◆ **Data records**:
----

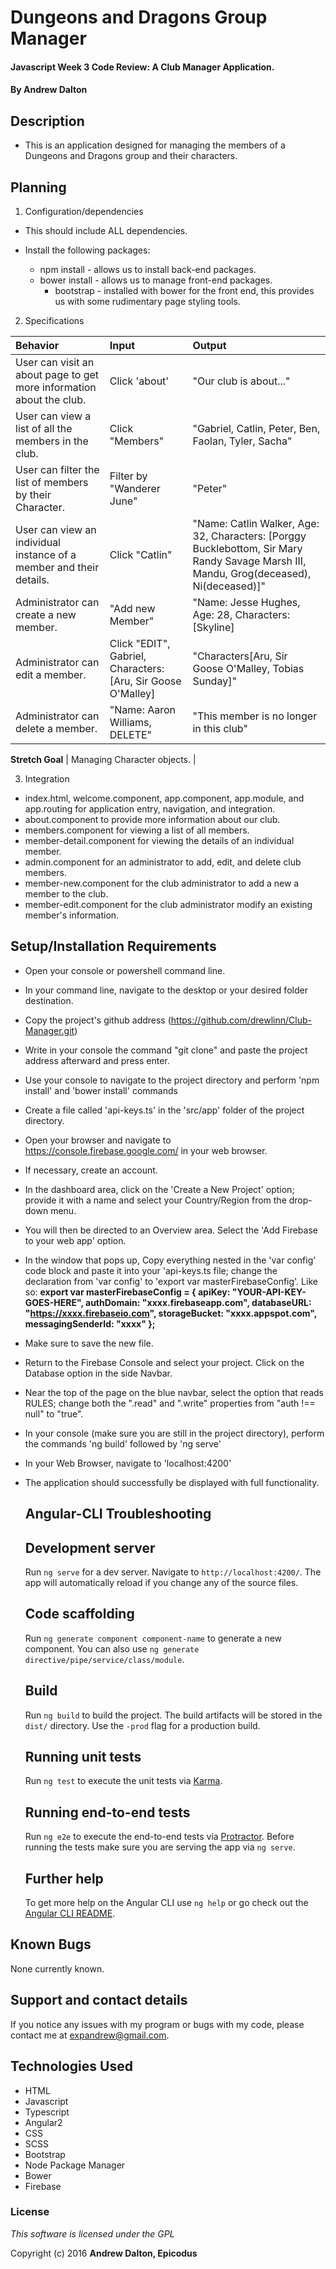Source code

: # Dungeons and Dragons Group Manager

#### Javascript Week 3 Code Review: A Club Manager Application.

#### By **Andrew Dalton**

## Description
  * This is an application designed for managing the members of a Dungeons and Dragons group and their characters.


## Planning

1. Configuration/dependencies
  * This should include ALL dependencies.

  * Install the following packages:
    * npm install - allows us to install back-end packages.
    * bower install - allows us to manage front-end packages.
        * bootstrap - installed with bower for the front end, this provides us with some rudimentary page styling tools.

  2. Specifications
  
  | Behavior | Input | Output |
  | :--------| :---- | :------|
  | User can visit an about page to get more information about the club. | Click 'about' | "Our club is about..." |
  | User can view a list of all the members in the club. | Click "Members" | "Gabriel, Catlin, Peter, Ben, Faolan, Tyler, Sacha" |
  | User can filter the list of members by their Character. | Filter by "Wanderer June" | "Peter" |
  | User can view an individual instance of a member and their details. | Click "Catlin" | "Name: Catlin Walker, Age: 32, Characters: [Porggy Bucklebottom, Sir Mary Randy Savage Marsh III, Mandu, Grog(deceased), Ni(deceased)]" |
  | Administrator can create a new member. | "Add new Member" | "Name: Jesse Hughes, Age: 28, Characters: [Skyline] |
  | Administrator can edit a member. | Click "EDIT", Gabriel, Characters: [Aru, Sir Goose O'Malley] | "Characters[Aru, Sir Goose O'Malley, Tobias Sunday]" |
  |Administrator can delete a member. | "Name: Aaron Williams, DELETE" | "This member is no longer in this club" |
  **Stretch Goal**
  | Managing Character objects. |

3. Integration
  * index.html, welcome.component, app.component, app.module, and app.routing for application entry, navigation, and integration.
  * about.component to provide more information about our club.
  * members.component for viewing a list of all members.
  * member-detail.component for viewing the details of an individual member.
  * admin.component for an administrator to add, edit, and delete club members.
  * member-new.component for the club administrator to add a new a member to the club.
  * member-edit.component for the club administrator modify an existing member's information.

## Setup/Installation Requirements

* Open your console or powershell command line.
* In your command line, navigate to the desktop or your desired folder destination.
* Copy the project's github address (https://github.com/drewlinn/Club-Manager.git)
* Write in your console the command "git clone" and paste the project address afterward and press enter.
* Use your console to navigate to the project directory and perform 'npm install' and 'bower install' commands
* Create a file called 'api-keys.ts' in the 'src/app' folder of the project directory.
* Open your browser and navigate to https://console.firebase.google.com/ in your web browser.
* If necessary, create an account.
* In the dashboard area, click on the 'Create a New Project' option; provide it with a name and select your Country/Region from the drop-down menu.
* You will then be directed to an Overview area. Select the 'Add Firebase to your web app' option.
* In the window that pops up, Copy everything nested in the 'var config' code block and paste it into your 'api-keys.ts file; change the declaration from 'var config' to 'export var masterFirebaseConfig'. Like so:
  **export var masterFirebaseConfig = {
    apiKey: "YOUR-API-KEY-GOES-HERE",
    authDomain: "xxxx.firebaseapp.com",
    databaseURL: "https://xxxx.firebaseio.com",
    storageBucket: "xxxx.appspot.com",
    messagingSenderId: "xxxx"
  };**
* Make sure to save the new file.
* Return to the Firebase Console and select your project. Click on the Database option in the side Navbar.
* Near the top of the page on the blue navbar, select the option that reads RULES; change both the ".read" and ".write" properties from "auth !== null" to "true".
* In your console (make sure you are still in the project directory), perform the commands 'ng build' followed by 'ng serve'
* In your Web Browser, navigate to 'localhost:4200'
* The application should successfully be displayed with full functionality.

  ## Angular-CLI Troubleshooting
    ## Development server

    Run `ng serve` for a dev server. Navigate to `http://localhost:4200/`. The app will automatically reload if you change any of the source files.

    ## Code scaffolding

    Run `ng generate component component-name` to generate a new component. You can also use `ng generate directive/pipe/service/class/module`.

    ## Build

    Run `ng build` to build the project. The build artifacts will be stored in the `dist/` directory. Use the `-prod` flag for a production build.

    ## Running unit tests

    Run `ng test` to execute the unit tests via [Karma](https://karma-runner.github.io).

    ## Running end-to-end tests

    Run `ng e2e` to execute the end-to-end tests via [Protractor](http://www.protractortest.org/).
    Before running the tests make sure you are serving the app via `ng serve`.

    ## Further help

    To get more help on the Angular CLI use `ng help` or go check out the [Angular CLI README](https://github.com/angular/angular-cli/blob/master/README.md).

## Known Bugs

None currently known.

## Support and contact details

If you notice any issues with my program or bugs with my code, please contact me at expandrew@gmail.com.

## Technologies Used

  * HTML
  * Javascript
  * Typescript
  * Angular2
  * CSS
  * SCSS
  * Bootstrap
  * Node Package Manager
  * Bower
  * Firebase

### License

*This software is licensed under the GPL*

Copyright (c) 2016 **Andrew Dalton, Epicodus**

----

Across the whole listing above, report each line that includes "their".

  * This is an application designed for managing the members of a Dungeons and Dragons group and their characters.
  | User can filter the list of members by their Character. | Filter by "Wanderer June" | "Peter" |
  | User can view an individual instance of a member and their details. | Click "Catlin" | "Name: Catlin Walker, Age: 32, Characters: [Porggy Bucklebottom, Sir Mary Randy Savage Marsh III, Mandu, Grog(deceased), Ni(deceased)]" |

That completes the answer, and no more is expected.